# MCSN Tuesday, 15-Nov-11

## Contents

# General

- I've written up lots of new Pajek help - see Pajek help. Please be sure to master these techniques, especially
- how to extract a subnetwork based on a partition, using partitions menu
- how to extract a subpartition or subvector based on a partition, using vector menu
- how to compare two partitions
- how to compare two vectors

- Note: I'm away on Thursday, but class will be held and will be both important and fun, so please do not miss it! (someone please take attendance)
- class affiliation partition
- network closeness game

- draft proposals - be adding, correcting...I will give you feedback.
- We're skipping chapters on brokerage (analysis of critical information-passing points) and diffusion (how information propagates through networks over time)- please look at them though if these concepts pertain to your project
- sign up for your presentation slots using google calendar

# Exercise 5.8

- Movies.paj contains
- 2-mode network linking 62 producers (mode 1, rows) to 40 composers (mode 2, columns) based on co-production during 1964-76
- partition indicating top composers
- questions:
- do top composers work for relatively few producers (repeatedly work with the same producers over and over again)?
- do top composers all work for the same producers?

- procedure
- examine network, looking at top composers.

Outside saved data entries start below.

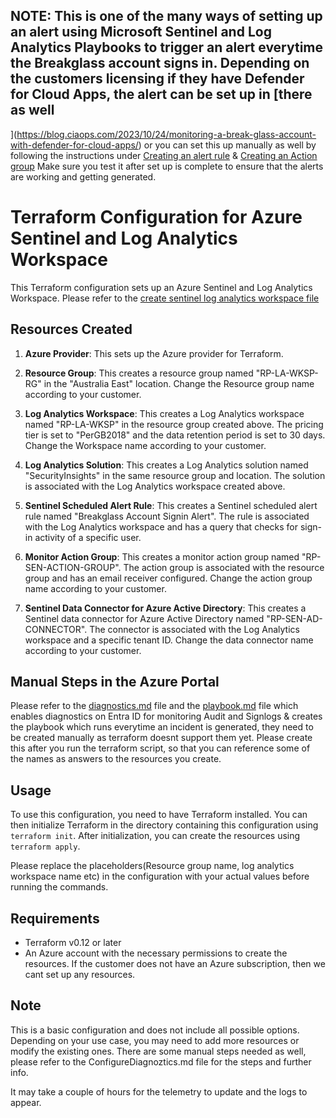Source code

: ## NOTE: This is one of the many ways of setting up an alert using Microsoft Sentinel and Log Analytics Playbooks to trigger an alert everytime the Breakglass account signs in. Depending on the customers licensing if they have Defender for Cloud Apps, the alert can be set up in [there as well 
](https://blog.ciaops.com/2023/10/24/monitoring-a-break-glass-account-with-defender-for-cloud-apps/) or you can set this up manually as well by following the instructions under [Creating an alert rule](https://learn.microsoft.com/en-us/entra/identity/role-based-access-control/security-emergency-access) & [Creating an Action group](https://learn.microsoft.com/en-us/entra/identity/role-based-access-control/security-emergency-access) Make sure you test it after set up is complete to ensure that the alerts are working and getting generated. 

# Terraform Configuration for Azure Sentinel and Log Analytics Workspace

This Terraform configuration sets up an Azure Sentinel and Log Analytics Workspace. Please refer to the [create sentinel log analytics workspace file](https://github.com/CodeBlue-NZ/cb-breakglass-account/blob/master/create-sentinel-la-workspace.tf)

## Resources Created

1. **Azure Provider**: This sets up the Azure provider for Terraform.

2. **Resource Group**: This creates a resource group named "RP-LA-WKSP-RG" in the "Australia East" location. Change the Resource group name according to your customer. 

3. **Log Analytics Workspace**: This creates a Log Analytics workspace named "RP-LA-WKSP" in the resource group created above. The pricing tier is set to "PerGB2018" and the data retention period is set to 30 days. Change the Workspace name according to your customer. 

4. **Log Analytics Solution**: This creates a Log Analytics solution named "SecurityInsights" in the same resource group and location. The solution is associated with the Log Analytics workspace created above. 

5. **Sentinel Scheduled Alert Rule**: This creates a Sentinel scheduled alert rule named "Breakglass Account Signin Alert". The rule is associated with the Log Analytics workspace and has a query that checks for sign-in activity of a specific user.

6. **Monitor Action Group**: This creates a monitor action group named "RP-SEN-ACTION-GROUP". The action group is associated with the resource group and has an email receiver configured. Change the action group name according to your customer. 

7. **Sentinel Data Connector for Azure Active Directory**: This creates a Sentinel data connector for Azure Active Directory named "RP-SEN-AD-CONNECTOR". The connector is associated with the Log Analytics workspace and a specific tenant ID. Change the data connector name according to your customer. 


## Manual Steps in the Azure Portal

Please refer to the [diagnostics.md](https://github.com/CodeBlue-NZ/cb-breakglass-account/blob/master/ConfigureDiagnostics.md) file and the [playbook.md](https://github.com/CodeBlue-NZ/cb-breakglass-account/blob/master/playbook.md) file which enables diagnostics on Entra ID for monitoring Audit and Signlogs & creates the playbook which runs everytime an incident is generated, they need to be created manually as terraform doesnt support them yet. Please create this after you run the terraform script, so that you can reference some of the names as answers to the resources you create. 

## Usage

To use this configuration, you need to have Terraform installed. You can then initialize Terraform in the directory containing this configuration using `terraform init`. After initialization, you can create the resources using `terraform apply`.

Please replace the placeholders(Resource group name, log analytics workspace name etc) in the configuration with your actual values before running the commands.

## Requirements

- Terraform v0.12 or later
- An Azure account with the necessary permissions to create the resources. If the customer does not have an Azure subscription, then we cant set up any resources. 

## Note

This is a basic configuration and does not include all possible options. Depending on your use case, you may need to add more resources or modify the existing ones. There are some manual steps needed as well, please refer to the ConfigureDiagnoztics.md file for the steps and further info. 

It may take a couple of hours for the telemetry to update and the logs to appear. 
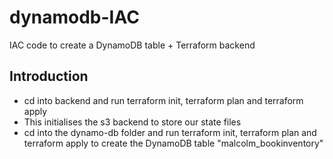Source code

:# dynamodb-IAC
IAC code to create a DynamoDB table + Terraform backend

## Introduction ##

- cd into backend and run terraform init, terraform plan and terraform apply
- This initialises the s3 backend to store our state files
- cd into the dynamo-db folder and run terraform init, terraform plan and terraform apply to create the DynamoDB table "malcolm_bookinventory"

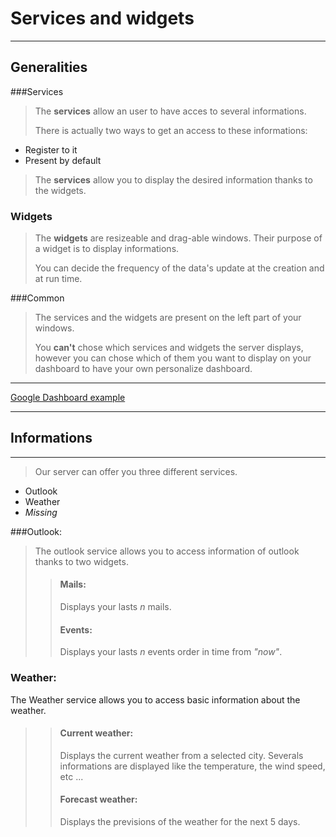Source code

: # Services and widgets

----
## Generalities


###Services

> The **services** allow an user to have acces to several informations.
>
>There is actually two ways to get an access to these informations:

* Register to it
* Present by default

> The **services** allow you to display the desired information thanks to the widgets.

### Widgets

> The **widgets** are resizeable and drag-able windows. Their purpose of a widget is to display informations.
>
> You can decide the frequency of the data's update at the creation and at run time.

###Common

> The services and the widgets are present on the left part of your windows.
>
>You **can't** chose which services and widgets the server displays, however you can chose which of them you want to display on your dashboard to have your own personalize dashboard.
---
[Google Dashboard example](https://myaccount.google.com/dashboard "Dashboard")

----
## Informations

---
> Our server can offer you three different services.

* Outlook
* Weather
* *Missing*
>
###Outlook:
> The outlook service allows you to access information of outlook thanks to two widgets.
>> #### Mails:
>> Displays your lasts *n* mails.
>> #### Events:
>> Displays your lasts *n* events order in time from *"now"*.

>
### Weather:
The Weather service allows you to access basic information about the weather.
>> #### Current weather:
>> Displays the current weather from a selected city.
>> Severals informations are displayed like the temperature, the wind speed, etc ...
>> #### Forecast weather:
>> Displays the previsions of the weather for the next 5 days.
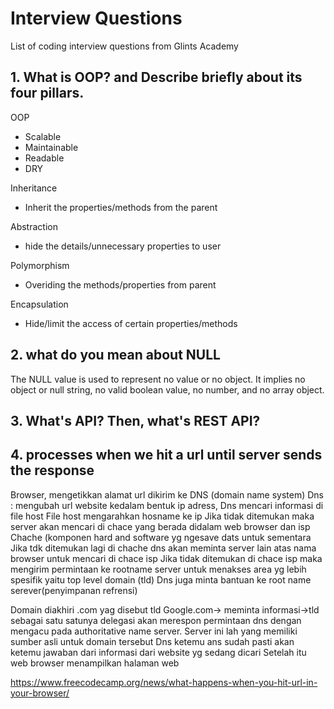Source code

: 
# Interview Questions

List of coding interview questions from Glints Academy


## 1. What is OOP? and Describe briefly about its four pillars.

OOP
- Scalable
- Maintainable
- Readable
- DRY

Inheritance
- Inherit the properties/methods from the parent

Abstraction
- hide the details/unnecessary properties to user

Polymorphism
- Overiding the methods/properties from parent

Encapsulation
- Hide/limit the access of certain properties/methods

## 2. what do you mean about NULL

The NULL value is used to represent no value or no object. It implies no object or null string, no valid boolean value, no number, and no array object.

## 3. What's API? Then, what's REST API?


## 4. processes when we hit a url until server sends the response

Browser, mengetikkan alamat url dikirim ke DNS (domain name system)
Dns : mengubah url website kedalam bentuk ip adress, 
Dns mencari informasi di file host
File host mengarahkan hosname ke ip
Jika tidak ditemukan maka server akan mencari di chace yang berada  didalam web browser dan isp
Chache (komponen hard and software yg ngesave dats untuk sementara
Jika tdk ditemukan lagi di chache dns akan meminta server lain atas nama browser untuk mencari di chace isp 
Jika tidak ditemukan di chace isp maka mengirim permintaan ke rootname server untuk menakses area yg lebih spesifik yaitu top level domain (tld)
Dns juga minta bantuan ke root name serever(penyimpanan refrensi)

Domain diakhiri .com yag disebut tld
Google.com-> meminta informasi->tld sebagai satu satunya delegasi akan merespon permintaan dns  dengan mengacu pada authoritative name server. Server ini lah yang memiliki sumber asli untuk domain tersebut
Dns ketemu ans  sudah pasti akan ketemu jawaban dari informasi dari website yg sedang dicari
Setelah itu web browser menampilkan halaman web

https://www.freecodecamp.org/news/what-happens-when-you-hit-url-in-your-browser/
  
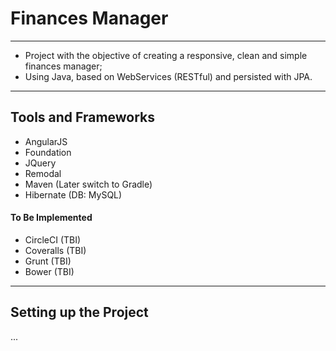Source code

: # Finances Manager
---

- Project with the objective of creating a responsive, clean and simple finances manager;
- Using Java, based on WebServices (RESTful) and persisted with JPA.

---
## Tools and Frameworks

- AngularJS
- Foundation
- JQuery
- Remodal
- Maven (Later switch to Gradle)
- Hibernate (DB: MySQL)

#### To Be Implemented
- CircleCI (TBI)
- Coveralls (TBI)
- Grunt (TBI)
- Bower (TBI)

---
## Setting up the Project
...
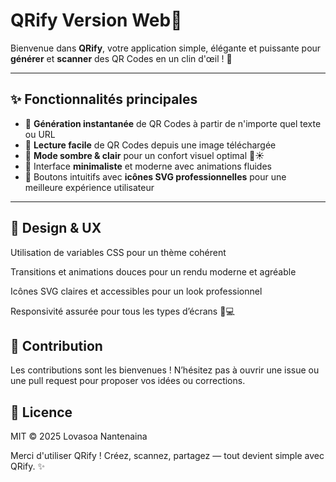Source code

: # QRify Version Web🔳

Bienvenue dans **QRify**, votre application simple, élégante et puissante pour **générer** et **scanner** des QR Codes en un clin d'œil ! 🚀

---

## ✨ Fonctionnalités principales

- 🔹 **Génération instantanée** de QR Codes à partir de n'importe quel texte ou URL  
- 🔹 **Lecture facile** de QR Codes depuis une image téléchargée  
- 🔹 **Mode sombre & clair** pour un confort visuel optimal 🌙☀️  
- 🔹 Interface **minimaliste** et moderne avec animations fluides  
- 🔹 Boutons intuitifs avec **icônes SVG professionnelles** pour une meilleure expérience utilisateur  

---


## 🎨 Design & UX
Utilisation de variables CSS pour un thème cohérent

Transitions et animations douces pour un rendu moderne et agréable

Icônes SVG claires et accessibles pour un look professionnel

Responsivité assurée pour tous les types d’écrans 📱💻

## 🤝 Contribution
Les contributions sont les bienvenues !
N’hésitez pas à ouvrir une issue ou une pull request pour proposer vos idées ou corrections.

## 📄 Licence
MIT © 2025 Lovasoa Nantenaina

Merci d'utiliser QRify !
Créez, scannez, partagez — tout devient simple avec QRify. ✨
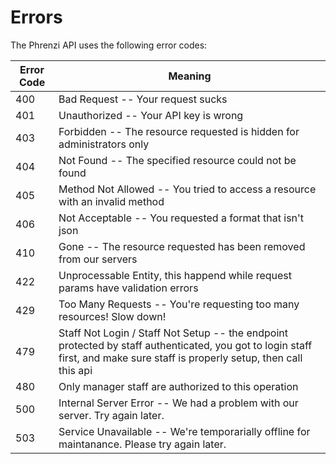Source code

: # Errors

The Phrenzi API uses the following error codes:

Error Code | Meaning
---------- | -------
400 | Bad Request -- Your request sucks
401 | Unauthorized -- Your API key is wrong
403 | Forbidden -- The resource requested is hidden for administrators only
404 | Not Found -- The specified resource could not be found
405 | Method Not Allowed -- You tried to access a resource with an invalid method
406 | Not Acceptable -- You requested a format that isn't json
410 | Gone -- The resource requested has been removed from our servers
422 | Unprocessable Entity, this happend while request params have validation errors
429 | Too Many Requests -- You're requesting too many resources! Slow down!
479 | Staff Not Login / Staff Not Setup -- the endpoint protected by staff authenticated, you got to login staff first, and make sure staff is properly setup, then call this api
480 | Only manager staff are authorized to this operation
500 | Internal Server Error -- We had a problem with our server. Try again later.
503 | Service Unavailable -- We're temporarially offline for maintanance. Please try again later.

Any patterns?
- compare partitions (partitions>info): (1) degree, and (2) being a top composer. What do cross-tabs tell us?
- now extract one-mode net of composers only
- draw (line values = similarity)
- examine line value stats
- run valued core partition (use "input" and "max") and look at stats
- extract corresponding "top composers" partition.
- compare partitions: valued core and "top composers". Where do top composers lie?
- delete low valued lines, extract higher m-slice, and extract corresopnding "top composers". Are they connected? If so this tells us the top composers work for many of the same producers.
- try extracting only the top composers - from the one-mode network - how are they connected?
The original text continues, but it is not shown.